The segmentation method based on threshold is relatively simple, and the quality of segmentation results almost entirely depends on the size of threshold, so the selection of threshold is very important. Moreover, the threshold segmentation method can only segment simple images, and it is difficult to deal with complex images.
Common region-based segmentation methods include watershed algorithm and region-growing algorithm.
Watershed algorithm is a segmentation method based on mathematical morphology. In this algorithm, the image to be processed is compared to the terrain in geography, and the elevation of terrain is represented by the gray value of the pixel. The local minimum and its adjacent area are called the ponding basin. It is assumed that there are water permeable holes at each local minimum. With the increase of infiltration water, the ponding basin will be gradually submerged. Blocking the flow of water from a stagnant basin to a nearby basin is called a dam. When the water level reaches the peak, the infiltration process ends. These dams are called watersheds. Kaleem et al.  proposed a watershed segmentation method guided by setting internal or external markers to calculate the morphological gradient of the input image and internal and external markers of the original image. Then they use watershed transform to obtain the segmentation results. Rajini N et al.  proposed a method combining threshold segmentation and watershed. First, the image was segmented by threshold method, and then the segmented image was segmented by watershed algorithm. The experiment proved that the segmentation results obtained by this method were more accurate than those obtained by one of the two methods alone, with the average TPR measure higher than 90%.

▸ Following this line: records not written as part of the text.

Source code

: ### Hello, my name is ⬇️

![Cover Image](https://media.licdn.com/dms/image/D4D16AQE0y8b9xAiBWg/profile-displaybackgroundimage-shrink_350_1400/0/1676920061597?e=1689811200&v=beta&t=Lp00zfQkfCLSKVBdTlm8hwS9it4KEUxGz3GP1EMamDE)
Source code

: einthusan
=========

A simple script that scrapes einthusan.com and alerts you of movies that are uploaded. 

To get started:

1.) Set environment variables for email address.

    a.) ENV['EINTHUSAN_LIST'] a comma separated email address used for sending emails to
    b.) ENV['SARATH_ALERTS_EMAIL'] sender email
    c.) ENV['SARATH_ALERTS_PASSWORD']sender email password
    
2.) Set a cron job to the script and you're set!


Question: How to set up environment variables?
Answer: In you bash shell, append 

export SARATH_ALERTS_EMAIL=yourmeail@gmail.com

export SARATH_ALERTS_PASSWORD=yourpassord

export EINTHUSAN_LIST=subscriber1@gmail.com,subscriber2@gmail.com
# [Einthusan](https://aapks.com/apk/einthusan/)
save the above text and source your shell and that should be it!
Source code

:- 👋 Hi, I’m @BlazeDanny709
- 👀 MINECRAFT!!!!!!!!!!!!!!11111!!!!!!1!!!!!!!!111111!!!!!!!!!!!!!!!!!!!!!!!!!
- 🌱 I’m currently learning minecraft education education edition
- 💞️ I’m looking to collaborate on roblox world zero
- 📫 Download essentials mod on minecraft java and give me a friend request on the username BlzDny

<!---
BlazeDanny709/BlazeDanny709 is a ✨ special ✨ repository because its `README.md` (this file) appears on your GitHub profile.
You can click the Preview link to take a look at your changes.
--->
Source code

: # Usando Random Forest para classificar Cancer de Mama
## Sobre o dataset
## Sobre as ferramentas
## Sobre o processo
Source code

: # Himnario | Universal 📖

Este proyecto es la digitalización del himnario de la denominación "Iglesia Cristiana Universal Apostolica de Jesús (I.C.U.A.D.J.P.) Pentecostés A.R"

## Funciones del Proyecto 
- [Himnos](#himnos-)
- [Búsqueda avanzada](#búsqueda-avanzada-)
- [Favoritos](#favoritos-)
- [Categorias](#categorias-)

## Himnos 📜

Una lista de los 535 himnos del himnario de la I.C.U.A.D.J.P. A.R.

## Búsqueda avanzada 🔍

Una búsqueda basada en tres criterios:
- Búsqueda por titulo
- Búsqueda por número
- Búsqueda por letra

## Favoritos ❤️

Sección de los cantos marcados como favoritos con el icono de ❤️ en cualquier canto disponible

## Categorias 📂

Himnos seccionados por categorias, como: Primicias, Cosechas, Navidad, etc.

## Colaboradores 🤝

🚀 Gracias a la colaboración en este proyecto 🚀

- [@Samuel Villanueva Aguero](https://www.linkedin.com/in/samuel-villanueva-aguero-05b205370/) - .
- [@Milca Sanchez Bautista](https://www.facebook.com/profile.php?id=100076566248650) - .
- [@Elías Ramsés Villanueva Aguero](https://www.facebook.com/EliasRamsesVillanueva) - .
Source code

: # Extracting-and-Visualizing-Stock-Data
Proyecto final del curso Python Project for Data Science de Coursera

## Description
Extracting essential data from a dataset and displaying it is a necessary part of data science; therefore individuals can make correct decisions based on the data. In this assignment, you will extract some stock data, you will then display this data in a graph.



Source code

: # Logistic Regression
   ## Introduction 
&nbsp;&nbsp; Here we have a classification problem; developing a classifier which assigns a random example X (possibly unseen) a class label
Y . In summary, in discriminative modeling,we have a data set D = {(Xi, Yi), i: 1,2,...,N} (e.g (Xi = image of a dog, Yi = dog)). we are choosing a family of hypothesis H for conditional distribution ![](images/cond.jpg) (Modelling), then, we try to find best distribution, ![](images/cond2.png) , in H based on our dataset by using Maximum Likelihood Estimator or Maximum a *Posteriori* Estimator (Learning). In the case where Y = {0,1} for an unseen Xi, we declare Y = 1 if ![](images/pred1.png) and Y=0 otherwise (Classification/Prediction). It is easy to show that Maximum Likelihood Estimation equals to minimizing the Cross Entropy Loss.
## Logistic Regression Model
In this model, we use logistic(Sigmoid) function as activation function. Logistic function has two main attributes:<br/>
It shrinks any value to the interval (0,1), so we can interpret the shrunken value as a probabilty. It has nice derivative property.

The segmentation algorithm based on watershed can obtain a complete closed curve and provide contour information for subsequent processing, whereas the watershed algorithm is influenced by noise and easy to over segment.
The region growing algorithm draws all the pixel points conforming to the criterion into the same region via formulating a criterion, so as to achieve pixel segmentation. This kind of segmentation method has the following characteristics: (1) Each pixel must be in a certain region, and the pixels in the region must be connected, and must meet certain similar conditions; (2) different regions are disjoint, and two different regions cannot have the same property. Qusay et al.  proposed an automatic seed region growth method, which can automatically set the initial value of seeds, avoid the defects of manual interaction, and improve the efficiency of image segmentation.
The region-based segmentation method has the characteristics of simple calculation and high accuracy, which can extract better regional features and is more suitable for segmentation of small targets. However, it is sensitive to noise and easy to make holes in the extracted region.
The segmentation methods based on fuzzy theory have also been highly valued. In brain tumor MR image segmentation, the most widely used Fuzzy theory algorithm is Fuzzy C-means clustering (FCM) . Muneer K et al.  obtained the K-FCM method through the combination of FCM algorithm and K-means algorithm. The experiment proved that, compared with FCM, K-FCM showed higher accuracy in brain tumor MR image segmentation and could reduce the computational complexity. Guo Y et al.  proposed a Neutrosophic C-Means (NCM) algorithm based on fuzzy C-means and neutral set framework. The algorithm introduced distance constraint into the objective function to solve the problem of insufficient prior knowledge and achieved satisfactory segmentation results. On the basis of Super-pixel fuzzy clustering and the lattice Boltzmann method, Asieh et al.  proposed a level set method that can automatically segment brain tumors, which has strong robustness to image intensity and noise.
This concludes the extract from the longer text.